PROBLEM TO SOLVE:
In the copy, include no pictures, but reproduce every record exactly.

(Stored data)
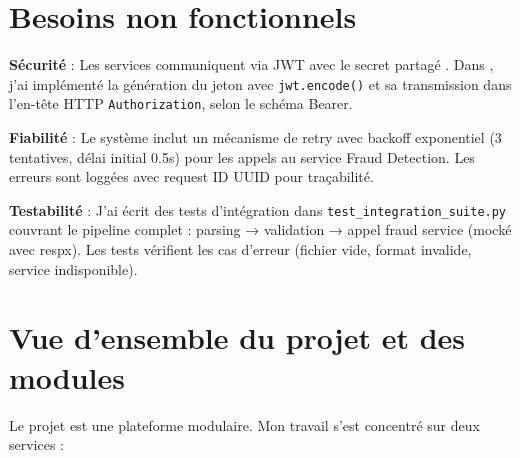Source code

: \documentclass[12pt,a4paper]{extreport}
\begin{document}
\section{Besoins non fonctionnels}

\textbf{Sécurité} : Les services communiquent via JWT avec le secret partagé . Dans , j'ai implémenté la génération du jeton avec \texttt{jwt.encode()} et sa transmission dans l'en-tête HTTP \texttt{Authorization}, selon le schéma Bearer.

\textbf{Fiabilité} : Le système inclut un mécanisme de retry avec backoff exponentiel (3 tentatives, délai initial 0.5s) pour les appels au service Fraud Detection. Les erreurs sont loggées avec request ID UUID pour traçabilité.

\textbf{Testabilité} : J'ai écrit des tests d'intégration dans \texttt{test\_integration\_suite.py} couvrant le pipeline complet : parsing → validation → appel fraud service (mocké avec respx). Les tests vérifient les cas d'erreur (fichier vide, format invalide, service indisponible).

\section{Vue d'ensemble du projet et des modules}

Le projet est une plateforme modulaire. Mon travail s'est concentré sur deux services :
\end{document}
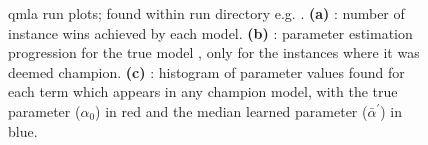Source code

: \begin{figure}[H]
    \begin{center}
        \qquad
        \qquad
    \end{center}
    \caption[Run plots]{
        \gls{qmla} \gls{run} plots; found within \gls{run} directory e.g. . 
        \textbf{(a)} : number of \gls{instance} wins achieved by each model. 
        \textbf{(b)} : 
            parameter estimation progression for the  \gls{true model} , only for the \glspl{instance} where it was deemed champion. 
        \textbf{(c)} : 
            histogram of parameter values found for each term which appears in any \gls{champion model},
            with the true parameter ($\alpha_0$) in red and the median learned parameter ($\bar{\alpha}^{\prime}$) in blue.
    }
    \label{fig:run_plots}
\end{figure}

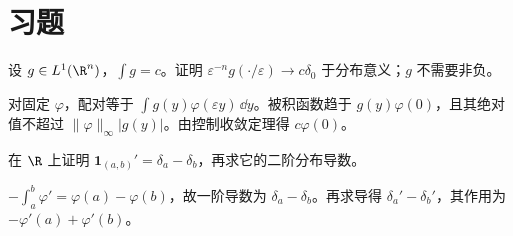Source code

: \section{习题}
\begin{exercise}[质量与缩放]
设 $g\in L^1(\R^n)$，$\int g=c$。证明 $\varepsilon^{-n}g(\cdot/\varepsilon)\to c\delta_0$ 于分布意义；$g$ 不需要非负。
\end{exercise}
\begin{solution}
对固定 $\varphi$，配对等于 $\int g(y)\varphi(\varepsilon y)\,\dd y$。被积函数趋于 $g(y)\varphi(0)$，且其绝对值不超过 $\|\varphi\|_\infty|g(y)|$。由控制收敛定理得 $c\varphi(0)$。
\end{solution}
\begin{exercise}[边界质量]
在 $\R$ 上证明 $\mathbf1_{(a,b)}'=\delta_a-\delta_b$，再求它的二阶分布导数。
\end{exercise}
\begin{solution}
$-\int_a^b\varphi'=\varphi(a)-\varphi(b)$，故一阶导数为 $\delta_a-\delta_b$。再求导得 $\delta_a'-\delta_b'$，其作用为 $-\varphi'(a)+\varphi'(b)$。
\end{solution}
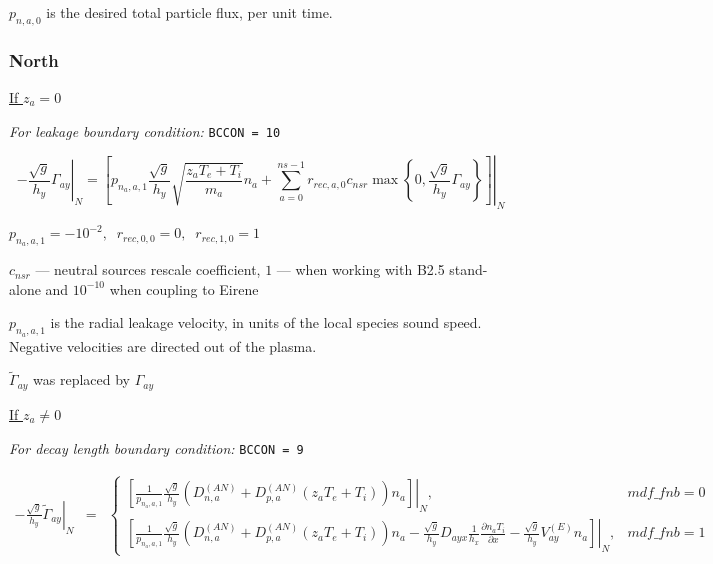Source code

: \documentclass[a4paper,10pt]{report}
\begin{document}
$p_{n,a,0}$ is the desired total particle flux, per unit time.

\subsubsection{North}

\underline{If $z_a = 0$}

{\em For leakage boundary condition:} {\tt BCCON = 10}

\begin{equation}
\left. -\frac{\sqrt g}{h_y} \Gamma_{ay} \right|_{N}
=
\left. \left[
p_{n_a,a,1} \frac{\sqrt g}{h_y} \sqrt{\frac{z_a T_e + T_i}{m_a}} n_a
+
\sum \limits_{a=0}^{ns-1} r_{rec,a,0} c_{nsr}
\max \left\{0, \frac{\sqrt g}{h_y} \Gamma_{ay} \right\}
\right] \right|_{N}
\end{equation}

$p_{n_a,a,1} = -10^{-2}, \;\; r_{rec,0,0} = 0,\;\; r_{rec,1,0} = 1$

$c_{nsr}$ --- neutral sources rescale coefficient, $1$ --- when working with B2.5 stand-alone and $10^{-10}$ when coupling to Eirene

$p_{n_a,a,1}$ is the radial leakage velocity, in units of the local species sound speed. Negative velocities are directed out of the plasma.

$\widetilde{\Gamma}_{ay}$ was replaced by $\Gamma_{ay}$

\underline{If $z_a \neq 0$}

{\em For decay length boundary condition:} {\tt BCCON = 9}

\begin{equation}
\begin{matrix}
\left. -\frac{\sqrt g}{h_y} \widetilde{\Gamma}_{ay} \right|_{N}& =
& \left\{
\begin{matrix}
\left. \left[
	\frac 1{p_{n_a,a,1}} \frac{\sqrt g}{h_y}  \left(
		D^{(AN)}_{n,a} + D^{(AN)}_{p,a} \left(z_a T_e + T_i \right)
	\right) n_a
\right] \right|_{N}, & mdf\_fnb = 0
\\
\left. \left[
	\frac 1{p_{n_a,a,1}} \frac{\sqrt g}{h_y}  \left(
		D^{(AN)}_{n,a} + D^{(AN)}_{p,a} \left(z_a T_e + T_i \right)
	\right) n_a
	-
	\frac{\sqrt g}{h_y} D_{ayx} \frac1{h_x} \frac{\partial n_a T_i}{\partial x}
	-
	\frac{\sqrt g}{h_y} V_{ay}^{(E)} n_a
\right] \right|_{N}, & mdf\_fnb = 1
\end{matrix} \right.
\end{matrix}
\end{equation}
\end{document}
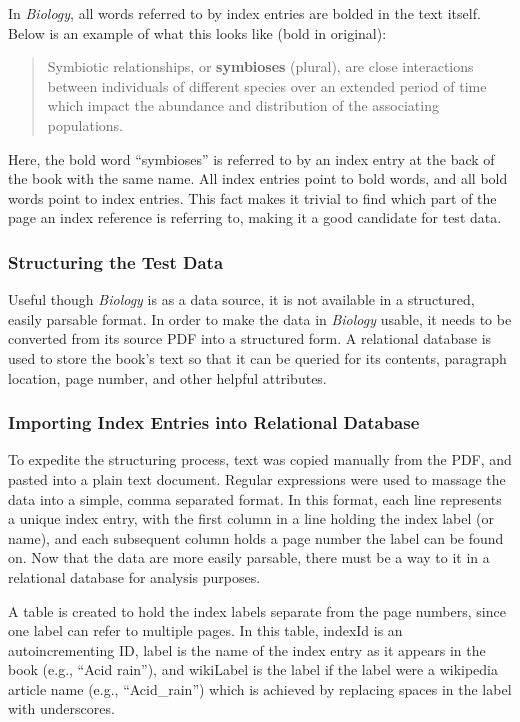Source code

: In {\it Biology}, all words referred to by index entries are bolded in the text itself. Below is an example of what this looks like (bold in original):

\begin{quote}
Symbiotic relationships, or {\bf symbioses} (plural), are close interactions between individuals of different species over an extended period of time which impact the abundance and distribution of the associating populations. \cite{biology}
\end{quote}

\noindent Here, the bold word ``symbioses'' is referred to by an index entry at the back of the book with the same name. All index entries point to bold words, and all bold words point to index entries. This fact makes it trivial to find which part of the page an index reference is referring to, making it a good candidate for test data.

\subsubsection{Structuring the Test Data}

Useful though {\it Biology} is as a data source, it is not available in a structured, easily parsable format.
In order to make the data in {\it Biology} usable, it needs to be converted from its source PDF into a structured form.
A relational database is used to store the book's text so that it can be queried for its contents, paragraph location, page number, and other helpful attributes.

\subsubsection{Importing Index Entries into Relational Database}

To expedite the structuring process, text was copied manually from the PDF, and pasted into a plain text document.
Regular expressions were used to massage the data into a simple, comma separated format.
In this format, each line represents a unique index entry, with the first column in a line holding the index label (or name), and each subsequent column holds a page number the label can be found on.
Now that the data are more easily parsable, there must be a way to it in a relational database for analysis purposes.

A table is created to hold the index labels separate from the page numbers, since one label can refer to multiple pages.
In this table, indexId is an autoincrementing ID, label is the name of the index entry as it appears in the book (e.g., ``Acid rain''), and wikiLabel is the label if the label were a wikipedia article name (e.g., ``Acid\_rain'') which is achieved by replacing spaces in the label with underscores.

TASK RESPONSE:
Source code

: \documentclass[12pt,a4paper]{extreport}
\begin{document}
\section{Besoins non fonctionnels}

\textbf{Sécurité} : Les services communiquent via JWT avec le secret partagé . Dans , j'ai implémenté la génération du jeton avec \texttt{jwt.encode()} et sa transmission dans l'en-tête HTTP \texttt{Authorization}, selon le schéma Bearer.

\textbf{Fiabilité} : Le système inclut un mécanisme de retry avec backoff exponentiel (3 tentatives, délai initial 0.5s) pour les appels au service Fraud Detection. Les erreurs sont loggées avec request ID UUID pour traçabilité.

\textbf{Testabilité} : J'ai écrit des tests d'intégration dans \texttt{test\_integration\_suite.py} couvrant le pipeline complet : parsing → validation → appel fraud service (mocké avec respx). Les tests vérifient les cas d'erreur (fichier vide, format invalide, service indisponible).

\section{Vue d'ensemble du projet et des modules}

Le projet est une plateforme modulaire. Mon travail s'est concentré sur deux services :
\end{document}
Source code

: \begin{figure}[H]
    \begin{center}
        \qquad
        \qquad
    \end{center}
    \caption[Run plots]{
        \gls{qmla} \gls{run} plots; found within \gls{run} directory e.g. . 
        \textbf{(a)} : number of \gls{instance} wins achieved by each model. 
        \textbf{(b)} : 
            parameter estimation progression for the  \gls{true model} , only for the \glspl{instance} where it was deemed champion. 
        \textbf{(c)} : 
            histogram of parameter values found for each term which appears in any \gls{champion model},
            with the true parameter ($\alpha_0$) in red and the median learned parameter ($\bar{\alpha}^{\prime}$) in blue.
    }
    \label{fig:run_plots}
\end{figure}

Source code

: \section{习题}
\begin{exercise}[质量与缩放]
设 $g\in L^1(\R^n)$，$\int g=c$。证明 $\varepsilon^{-n}g(\cdot/\varepsilon)\to c\delta_0$ 于分布意义；$g$ 不需要非负。
\end{exercise}
\begin{solution}
对固定 $\varphi$，配对等于 $\int g(y)\varphi(\varepsilon y)\,\dd y$。被积函数趋于 $g(y)\varphi(0)$，且其绝对值不超过 $\|\varphi\|_\infty|g(y)|$。由控制收敛定理得 $c\varphi(0)$。
\end{solution}
\begin{exercise}[边界质量]
在 $\R$ 上证明 $\mathbf1_{(a,b)}'=\delta_a-\delta_b$，再求它的二阶分布导数。
\end{exercise}
\begin{solution}
$-\int_a^b\varphi'=\varphi(a)-\varphi(b)$，故一阶导数为 $\delta_a-\delta_b$。再求导得 $\delta_a'-\delta_b'$，其作用为 $-\varphi'(a)+\varphi'(b)$。
\end{solution}
Source code

: \documentclass[a4paper,10pt]{report}
\begin{document}
$p_{n,a,0}$ is the desired total particle flux, per unit time.

\subsubsection{North}

\underline{If $z_a = 0$}

{\em For leakage boundary condition:} {\tt BCCON = 10}

\begin{equation}
\left. -\frac{\sqrt g}{h_y} \Gamma_{ay} \right|_{N}
=
\left. \left[
p_{n_a,a,1} \frac{\sqrt g}{h_y} \sqrt{\frac{z_a T_e + T_i}{m_a}} n_a
+
\sum \limits_{a=0}^{ns-1} r_{rec,a,0} c_{nsr}
\max \left\{0, \frac{\sqrt g}{h_y} \Gamma_{ay} \right\}
\right] \right|_{N}
\end{equation}

$p_{n_a,a,1} = -10^{-2}, \;\; r_{rec,0,0} = 0,\;\; r_{rec,1,0} = 1$

$c_{nsr}$ --- neutral sources rescale coefficient, $1$ --- when working with B2.5 stand-alone and $10^{-10}$ when coupling to Eirene

$p_{n_a,a,1}$ is the radial leakage velocity, in units of the local species sound speed. Negative velocities are directed out of the plasma.

$\widetilde{\Gamma}_{ay}$ was replaced by $\Gamma_{ay}$

\underline{If $z_a \neq 0$}

{\em For decay length boundary condition:} {\tt BCCON = 9}

\begin{equation}
\begin{matrix}
\left. -\frac{\sqrt g}{h_y} \widetilde{\Gamma}_{ay} \right|_{N}& =
& \left\{
\begin{matrix}
\left. \left[
	\frac 1{p_{n_a,a,1}} \frac{\sqrt g}{h_y}  \left(
		D^{(AN)}_{n,a} + D^{(AN)}_{p,a} \left(z_a T_e + T_i \right)
	\right) n_a
\right] \right|_{N}, & mdf\_fnb = 0
\\
\left. \left[
	\frac 1{p_{n_a,a,1}} \frac{\sqrt g}{h_y}  \left(
		D^{(AN)}_{n,a} + D^{(AN)}_{p,a} \left(z_a T_e + T_i \right)
	\right) n_a
	-
	\frac{\sqrt g}{h_y} D_{ayx} \frac1{h_x} \frac{\partial n_a T_i}{\partial x}
	-
	\frac{\sqrt g}{h_y} V_{ay}^{(E)} n_a
\right] \right|_{N}, & mdf\_fnb = 1
\end{matrix} \right.
\end{matrix}
\end{equation}
\end{document}
Source code

: In {\it Biology}, all words referred to by index entries are bolded in the text itself. Below is an example of what this looks like (bold in original):

\begin{quote}
Symbiotic relationships, or {\bf symbioses} (plural), are close interactions between individuals of different species over an extended period of time which impact the abundance and distribution of the associating populations. \cite{biology}
\end{quote}

\noindent Here, the bold word ``symbioses'' is referred to by an index entry at the back of the book with the same name. All index entries point to bold words, and all bold words point to index entries. This fact makes it trivial to find which part of the page an index reference is referring to, making it a good candidate for test data.

\subsubsection{Structuring the Test Data}

Useful though {\it Biology} is as a data source, it is not available in a structured, easily parsable format.
In order to make the data in {\it Biology} usable, it needs to be converted from its source PDF into a structured form.
A relational database is used to store the book's text so that it can be queried for its contents, paragraph location, page number, and other helpful attributes.

\subsubsection{Importing Index Entries into Relational Database}

To expedite the structuring process, text was copied manually from the PDF, and pasted into a plain text document.
Regular expressions were used to massage the data into a simple, comma separated format.
In this format, each line represents a unique index entry, with the first column in a line holding the index label (or name), and each subsequent column holds a page number the label can be found on.
Now that the data are more easily parsable, there must be a way to it in a relational database for analysis purposes.

A table is created to hold the index labels separate from the page numbers, since one label can refer to multiple pages.
In this table, indexId is an autoincrementing ID, label is the name of the index entry as it appears in the book (e.g., ``Acid rain''), and wikiLabel is the label if the label were a wikipedia article name (e.g., ``Acid\_rain'') which is achieved by replacing spaces in the label with underscores.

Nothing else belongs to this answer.